» WORK INSTRUCTION
Using the entries below, copy out all lines where "other" is found.

» INPUT MATERIAL

◇ ◇ ◇ ◇ ◇ ◇ ◇

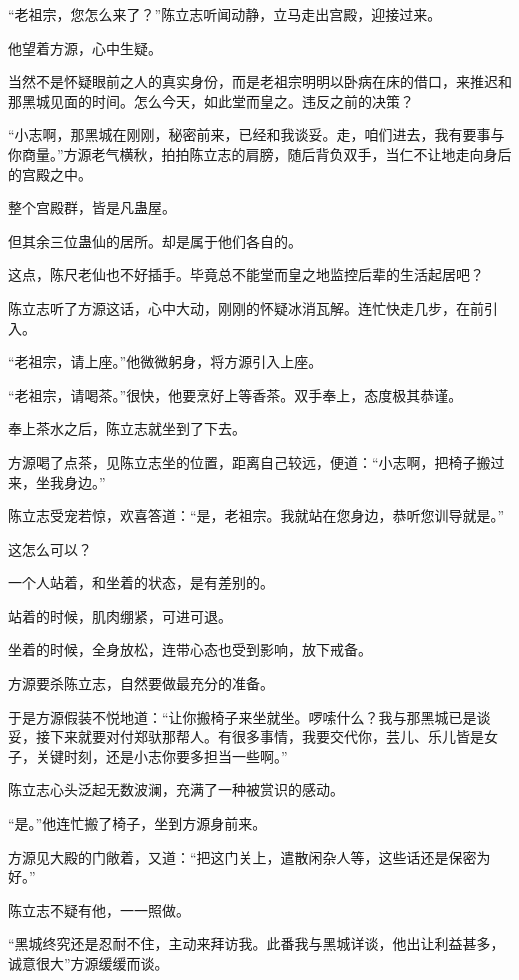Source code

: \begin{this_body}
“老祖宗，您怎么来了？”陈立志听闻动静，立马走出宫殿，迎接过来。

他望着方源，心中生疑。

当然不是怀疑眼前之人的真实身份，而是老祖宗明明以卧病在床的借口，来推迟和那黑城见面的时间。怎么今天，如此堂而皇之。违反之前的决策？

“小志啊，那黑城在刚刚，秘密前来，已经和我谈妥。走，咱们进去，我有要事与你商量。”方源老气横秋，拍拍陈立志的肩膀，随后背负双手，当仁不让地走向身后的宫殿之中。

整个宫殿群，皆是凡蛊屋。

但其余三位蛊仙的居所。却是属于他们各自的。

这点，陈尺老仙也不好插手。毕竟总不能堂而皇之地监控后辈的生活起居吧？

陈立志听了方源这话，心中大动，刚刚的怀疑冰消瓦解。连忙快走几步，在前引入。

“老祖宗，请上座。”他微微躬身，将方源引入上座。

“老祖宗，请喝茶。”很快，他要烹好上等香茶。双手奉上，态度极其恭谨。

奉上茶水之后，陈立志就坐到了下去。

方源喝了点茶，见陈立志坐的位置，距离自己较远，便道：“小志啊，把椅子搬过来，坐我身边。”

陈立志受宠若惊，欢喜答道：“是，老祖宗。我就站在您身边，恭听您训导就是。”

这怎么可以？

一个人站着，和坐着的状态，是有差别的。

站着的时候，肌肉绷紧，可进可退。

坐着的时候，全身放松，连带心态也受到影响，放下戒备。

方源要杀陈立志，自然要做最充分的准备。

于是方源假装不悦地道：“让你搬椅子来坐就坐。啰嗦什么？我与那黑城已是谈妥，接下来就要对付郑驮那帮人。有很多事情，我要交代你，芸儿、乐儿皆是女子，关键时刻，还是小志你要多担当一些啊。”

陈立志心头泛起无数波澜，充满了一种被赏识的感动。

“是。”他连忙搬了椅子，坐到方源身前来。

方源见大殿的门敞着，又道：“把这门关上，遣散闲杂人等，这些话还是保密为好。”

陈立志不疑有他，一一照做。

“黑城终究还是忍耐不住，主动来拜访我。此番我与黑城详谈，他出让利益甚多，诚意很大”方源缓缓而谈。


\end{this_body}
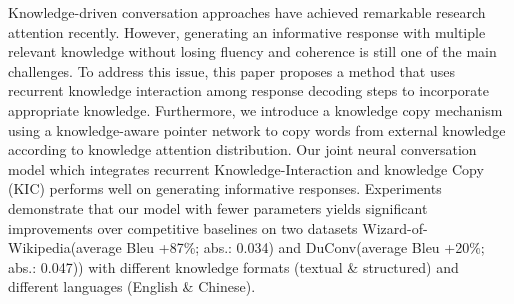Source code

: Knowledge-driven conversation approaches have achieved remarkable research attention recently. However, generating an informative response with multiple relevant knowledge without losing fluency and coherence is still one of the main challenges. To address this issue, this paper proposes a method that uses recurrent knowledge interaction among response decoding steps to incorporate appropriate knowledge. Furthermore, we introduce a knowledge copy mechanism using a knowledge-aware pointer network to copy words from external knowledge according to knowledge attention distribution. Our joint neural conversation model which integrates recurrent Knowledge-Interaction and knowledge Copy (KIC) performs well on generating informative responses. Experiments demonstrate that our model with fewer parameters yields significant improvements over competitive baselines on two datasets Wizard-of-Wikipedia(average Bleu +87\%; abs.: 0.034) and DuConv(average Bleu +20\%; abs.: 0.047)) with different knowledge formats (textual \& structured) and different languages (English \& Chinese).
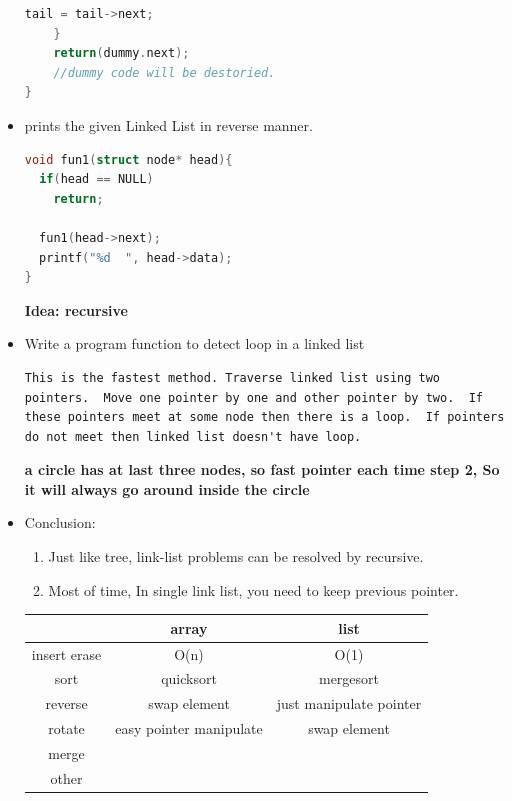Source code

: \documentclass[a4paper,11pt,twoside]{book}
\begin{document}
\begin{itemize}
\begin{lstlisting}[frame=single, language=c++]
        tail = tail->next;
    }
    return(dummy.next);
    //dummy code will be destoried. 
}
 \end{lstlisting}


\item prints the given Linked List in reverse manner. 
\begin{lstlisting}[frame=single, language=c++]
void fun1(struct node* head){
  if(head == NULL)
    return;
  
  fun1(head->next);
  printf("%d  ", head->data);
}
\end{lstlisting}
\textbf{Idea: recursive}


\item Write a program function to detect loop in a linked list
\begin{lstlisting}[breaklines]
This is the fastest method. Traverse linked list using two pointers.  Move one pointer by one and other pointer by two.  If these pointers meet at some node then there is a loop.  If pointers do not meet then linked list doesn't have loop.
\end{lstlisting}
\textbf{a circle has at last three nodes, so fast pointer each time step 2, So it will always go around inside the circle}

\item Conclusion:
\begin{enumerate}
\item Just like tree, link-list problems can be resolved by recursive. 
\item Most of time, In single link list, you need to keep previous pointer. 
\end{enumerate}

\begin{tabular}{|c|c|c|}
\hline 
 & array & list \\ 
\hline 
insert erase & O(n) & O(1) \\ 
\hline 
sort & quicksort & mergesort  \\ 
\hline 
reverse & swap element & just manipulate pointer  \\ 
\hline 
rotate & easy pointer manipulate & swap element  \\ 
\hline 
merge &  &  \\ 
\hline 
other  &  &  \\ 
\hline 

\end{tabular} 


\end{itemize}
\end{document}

◇ ◇ ◇ ◇ ◇ ◇ ◇

» RESULT OF THE TASK
This is the fastest method. Traverse linked list using two pointers.  Move one pointer by one and other pointer by two.  If these pointers meet at some node then there is a loop.  If pointers do not meet then linked list doesn't have loop.
other  &  &  \\ 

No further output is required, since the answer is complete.